日本大百科全書(ニッポニカ) 「アフタ」の意味・わかりやすい解説
アフタ
あふた
aphtha
粘膜に発生する小さい円形ないしは楕円(だえん)形のきわめて浅い潰瘍(かいよう)状の病変をいう。表面には白色偽膜(ぎまく)様の繊維性物質が付着しており、周囲の粘膜はやや赤みを帯びて、紅暈(こううん)とよばれる。アフタは一つの病状であり、いろいろな原因によっておこるほか、全身性疾患の症状の一つとして発生することがある。
もっとも頻度の高いのはアフタ性口内炎で、直径2~4ミリメートルほどのアフタが口腔(こうくう)粘膜に発生する。好発部位は口腔の前方で、舌、歯肉、口唇などに1個ないし数個みられ、痛みがある。原因として機械的刺激、アレルギー、疱疹(ほうしん)ウイルスの感染、精神的ストレス、ビタミン不足などが考えられているが、原因不明のことも多い。このようなアフタは通常4~5日で治癒し、瘢痕(はんこん)を残さないのが特徴。アフタ性口内炎はしばしば再発を繰り返すものがあり、これを再発性アフタとか習慣性アフタという。再発性アフタのなかには、全身疾患の一症状のこともあるので注意する。

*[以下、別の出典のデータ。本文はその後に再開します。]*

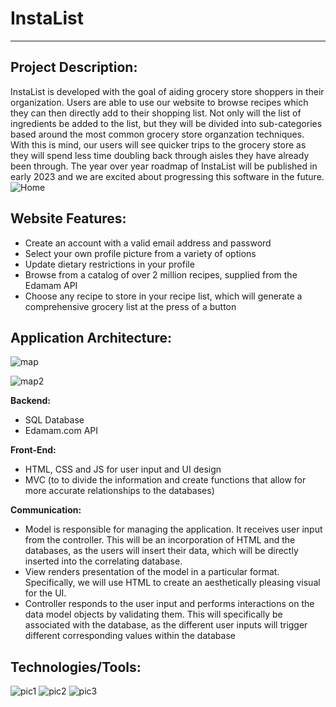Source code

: # InstaList
---
## Project Description:

InstaList is developed with the goal of aiding grocery store shoppers in their organization. Users are able to use our website to browse recipes which they can then directly add to their shopping list. Not only will the list of ingredients be added to the list, but they will be divided into sub-categories based around the most common grocery store organzation techniques. With this is mind, our users will see quicker trips to the grocery store as they will spend less time doubling back through aisles they have already been through. The year over year roadmap of InstaList will be published in early 2023 and we are excited about progressing this software in the future.
![Home](https://github.com/user-attachments/assets/b48f054a-dcab-4c3f-9a25-d88517d39343)


## Website Features:

- Create an account with a valid email address and password
- Select your own profile picture from a variety of options
- Update dietary restrictions in your profile
- Browse from a catalog of over 2 million recipes,  supplied from the Edamam API
- Choose any recipe to store in your recipe list, which will generate a comprehensive grocery list at the press of a button


## Application Architecture: 

![map](https://github.com/user-attachments/assets/4d866e4c-36ad-48b1-a7c6-d5ba567eacdd)

![map2](https://github.com/user-attachments/assets/72cd5c25-f224-4898-b52c-34d245a06c28)

 **Backend:**
  - SQL Database
  - Edamam.com API
  
 **Front-End:**
  - HTML, CSS and JS for user input and UI design
  - MVC (to to divide the information and create functions that allow for more accurate relationships to the databases)
    
**Communication:**
  - Model is responsible for managing the application. It receives user input from the controller. This will be an incorporation of HTML and the databases, as the users will insert their data, which will be directly inserted into the correlating database.
  - View renders presentation of the model in a particular format. Specifically, we will use HTML to create an aesthetically pleasing visual for the UI.
  - Controller responds to the user input and performs interactions on the data model objects by validating them. This will specifically be associated with the database, as the different user inputs will trigger different corresponding values within the database


## Technologies/Tools:

![pic1](https://github.com/user-attachments/assets/8a8fcded-7ed9-4829-acd6-0e39acfc96cd)
![pic2](https://github.com/user-attachments/assets/a2473c32-89b9-4ed3-8912-eb4d41b94a51)
![pic3](https://github.com/user-attachments/assets/88da1daa-f6b9-4c31-8a72-dea110040a05)
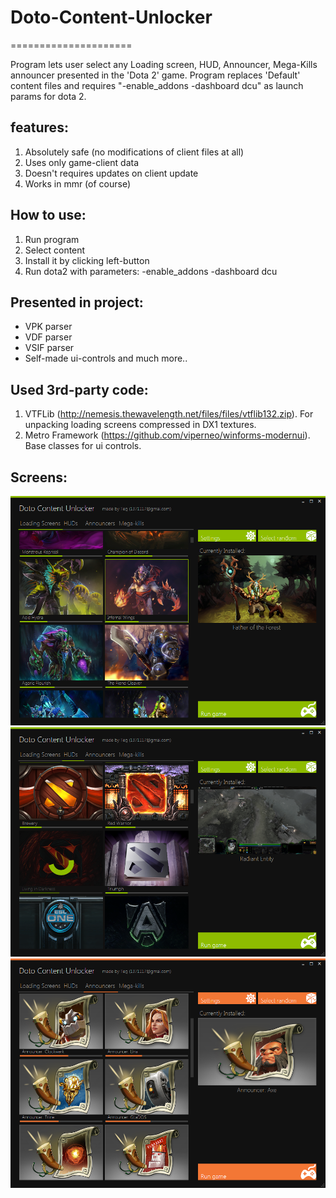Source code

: # Doto-Content-Unlocker
=====================

Program lets user select any Loading screen, HUD, Announcer, Mega-Kills announcer presented in the 'Dota 2' game. Program replaces 'Default' content files and requires "-enable_addons -dashboard dcu" as launch params for dota 2.

## features: 
1. Absolutely safe (no modifications of client files at all)
2. Uses only game-client data
3. Doesn't requires updates on client update
4. Works in mmr (of course)

## How to use: 
1. Run program
2. Select content
3. Install it by clicking left-button
4. Run dota2 with parameters: -enable_addons -dashboard dcu

## Presented in project:
* VPK parser
* VDF parser
* VSIF parser
* Self-made ui-controls and much more..

## Used 3rd-party code:
1. VTFLib (http://nemesis.thewavelength.net/files/files/vtflib132.zip). For unpacking loading screens compressed in DX1 textures.
2. Metro Framework (https://github.com/viperneo/winforms-modernui). Base classes for ui controls.

## Screens:
![01](/screenshots/01.png?raw=true "Loading screens. green theme")
![02](/screenshots/02.png?raw=true "Installing HUD")
![03](/screenshots/03.png?raw=true "Announcers. orange theme")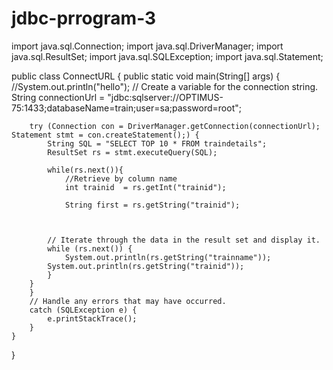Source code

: # jdbc-prrogram-3
import java.sql.Connection;
import java.sql.DriverManager;
import java.sql.ResultSet;
import java.sql.SQLException;
import java.sql.Statement;

public class ConnectURL {
    public static void main(String[] args) {
    	//System.out.println("hello");
        // Create a variable for the connection string.
        String connectionUrl = "jdbc:sqlserver://OPTIMUS-75:1433;databaseName=train;user=sa;password=root";

        try (Connection con = DriverManager.getConnection(connectionUrl); Statement stmt = con.createStatement();) {
            String SQL = "SELECT TOP 10 * FROM traindetails";
            ResultSet rs = stmt.executeQuery(SQL);
        	
            while(rs.next()){
                //Retrieve by column name
                int trainid  = rs.getInt("trainid");
                
                String first = rs.getString("trainid");
               
            
            
            // Iterate through the data in the result set and display it.
            while (rs.next()) {
                System.out.println(rs.getString("trainname"));
            System.out.println(rs.getString("trainid"));
            }
        }
        }
        // Handle any errors that may have occurred.
        catch (SQLException e) {
            e.printStackTrace();
        }
    }
}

ベーチェット病はアフタ性口内炎に、目のぶどう膜炎と外陰部の潰瘍が合併する。アレルギーに関連する多形滲出性紅斑(しんしゅつせいこうはん)や結節性紅斑などで、再発性アフタを合併することもある。再発性ではないが、水痘、手足口病、ヘルパンギナ、帯状疱疹などのウイルス感染症で、アフタが発生することがある。